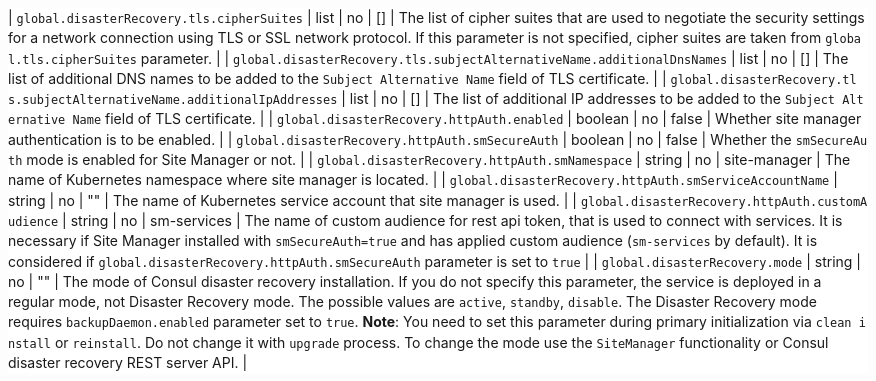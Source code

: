 | `global.disasterRecovery.tls.cipherSuites`                                 | list    | no        | []                       | The list of cipher suites that are used to negotiate the security settings for a network connection using TLS or SSL network protocol. If this parameter is not specified, cipher suites are taken from `global.tls.cipherSuites` parameter.                                                                                                                                                                                                                                                                                                                        |
| `global.disasterRecovery.tls.subjectAlternativeName.additionalDnsNames`    | list    | no        | []                       | The list of additional DNS names to be added to the `Subject Alternative Name` field of TLS certificate.                                                                                                                                                                                                                                                                                                                                                                                                                                                            |
| `global.disasterRecovery.tls.subjectAlternativeName.additionalIpAddresses` | list    | no        | []                       | The list of additional IP addresses to be added to the `Subject Alternative Name` field of TLS certificate.                                                                                                                                                                                                                                                                                                                                                                                                                                                         |
| `global.disasterRecovery.httpAuth.enabled`                                 | boolean | no        | false                    | Whether site manager authentication is to be enabled.                                                                                                                                                                                                                                                                                                                                                                                                                                                                                                               |
| `global.disasterRecovery.httpAuth.smSecureAuth`                            | boolean | no        | false                    | Whether the `smSecureAuth` mode is enabled for Site Manager or not.                                                                                                                                                                                                                                                  |
| `global.disasterRecovery.httpAuth.smNamespace`                             | string  | no        | site-manager             | The name of Kubernetes namespace where site manager is located.                                                                                                                                                                                                                                                                                                                                                                                                                                                                                                     |
| `global.disasterRecovery.httpAuth.smServiceAccountName`                    | string  | no        | ""               | The name of Kubernetes service account that site manager is used.                                                                                                                                                                                                                                                                                                                                                                                                                                                                                                   |
| `global.disasterRecovery.httpAuth.customAudience`                          | string  | no        | sm-services              | The name of custom audience for rest api token, that is used to connect with services. It is necessary if Site Manager installed with `smSecureAuth=true` and has applied custom audience (`sm-services` by default). It is considered if `global.disasterRecovery.httpAuth.smSecureAuth` parameter is set to `true` |
| `global.disasterRecovery.mode`                                             | string  | no        | ""                       | The mode of Consul disaster recovery installation. If you do not specify this parameter, the service is deployed in a regular mode, not Disaster Recovery mode. The possible values are `active`, `standby`, `disable`. The Disaster Recovery mode requires `backupDaemon.enabled` parameter set to `true`. **Note**: You need to set this parameter during primary initialization via `clean install` or `reinstall`. Do not change it with `upgrade` process. To change the mode use the `SiteManager` functionality or Consul disaster recovery REST server API. |
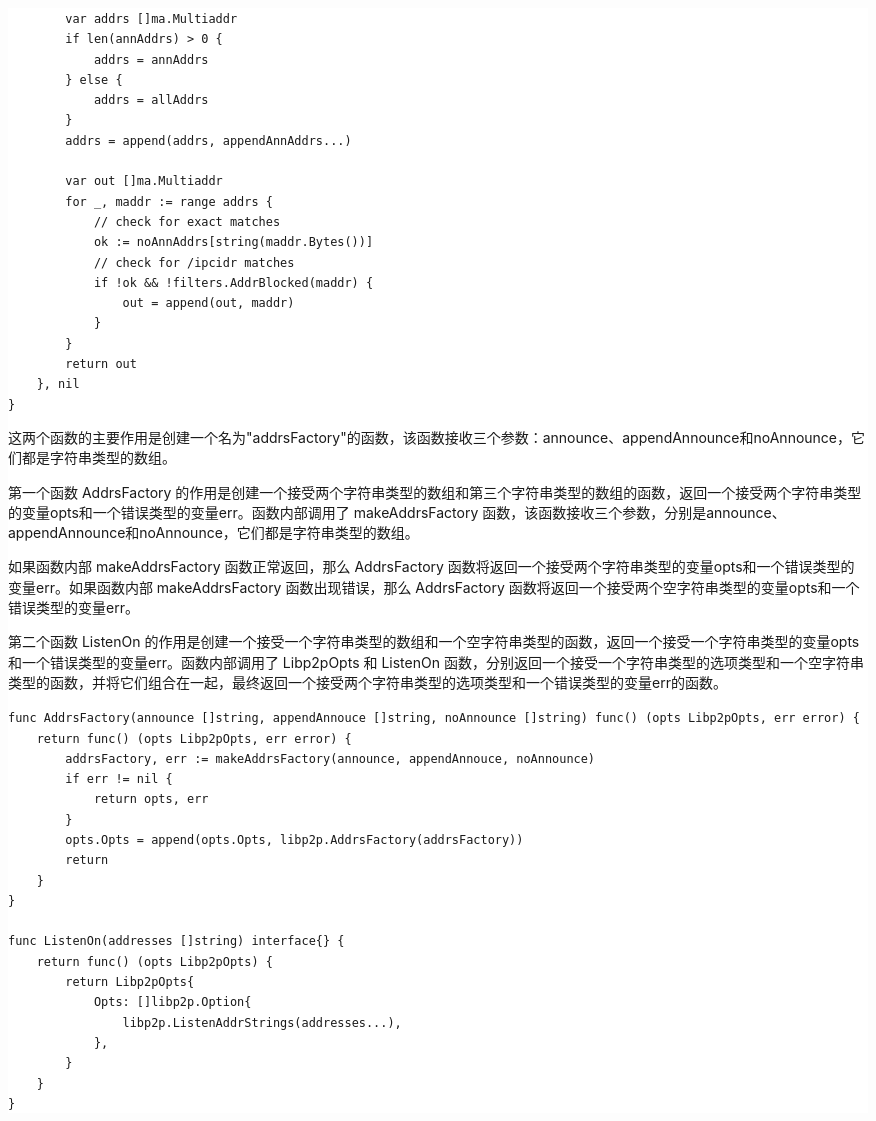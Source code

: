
 ```
		var addrs []ma.Multiaddr
		if len(annAddrs) > 0 {
			addrs = annAddrs
		} else {
			addrs = allAddrs
		}
		addrs = append(addrs, appendAnnAddrs...)

		var out []ma.Multiaddr
		for _, maddr := range addrs {
			// check for exact matches
			ok := noAnnAddrs[string(maddr.Bytes())]
			// check for /ipcidr matches
			if !ok && !filters.AddrBlocked(maddr) {
				out = append(out, maddr)
			}
		}
		return out
	}, nil
}

```

这两个函数的主要作用是创建一个名为"addrsFactory"的函数，该函数接收三个参数：announce、appendAnnounce和noAnnounce，它们都是字符串类型的数组。

第一个函数 AddrsFactory 的作用是创建一个接受两个字符串类型的数组和第三个字符串类型的数组的函数，返回一个接受两个字符串类型的变量opts和一个错误类型的变量err。函数内部调用了 makeAddrsFactory 函数，该函数接收三个参数，分别是announce、appendAnnounce和noAnnounce，它们都是字符串类型的数组。

如果函数内部 makeAddrsFactory 函数正常返回，那么 AddrsFactory 函数将返回一个接受两个字符串类型的变量opts和一个错误类型的变量err。如果函数内部 makeAddrsFactory 函数出现错误，那么 AddrsFactory 函数将返回一个接受两个空字符串类型的变量opts和一个错误类型的变量err。

第二个函数 ListenOn 的作用是创建一个接受一个字符串类型的数组和一个空字符串类型的函数，返回一个接受一个字符串类型的变量opts和一个错误类型的变量err。函数内部调用了 Libp2pOpts 和 ListenOn 函数，分别返回一个接受一个字符串类型的选项类型和一个空字符串类型的函数，并将它们组合在一起，最终返回一个接受两个字符串类型的选项类型和一个错误类型的变量err的函数。


```
func AddrsFactory(announce []string, appendAnnouce []string, noAnnounce []string) func() (opts Libp2pOpts, err error) {
	return func() (opts Libp2pOpts, err error) {
		addrsFactory, err := makeAddrsFactory(announce, appendAnnouce, noAnnounce)
		if err != nil {
			return opts, err
		}
		opts.Opts = append(opts.Opts, libp2p.AddrsFactory(addrsFactory))
		return
	}
}

func ListenOn(addresses []string) interface{} {
	return func() (opts Libp2pOpts) {
		return Libp2pOpts{
			Opts: []libp2p.Option{
				libp2p.ListenAddrStrings(addresses...),
			},
		}
	}
}

```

** TASK PROMPT **
A line belongs in the answer if it contains the word "maddr"; copy every such line from the data above.

** RESPONSE AREA **
		for _, maddr := range addrs {
			ok := noAnnAddrs[string(maddr.Bytes())]
			if !ok && !filters.AddrBlocked(maddr) {
				out = append(out, maddr)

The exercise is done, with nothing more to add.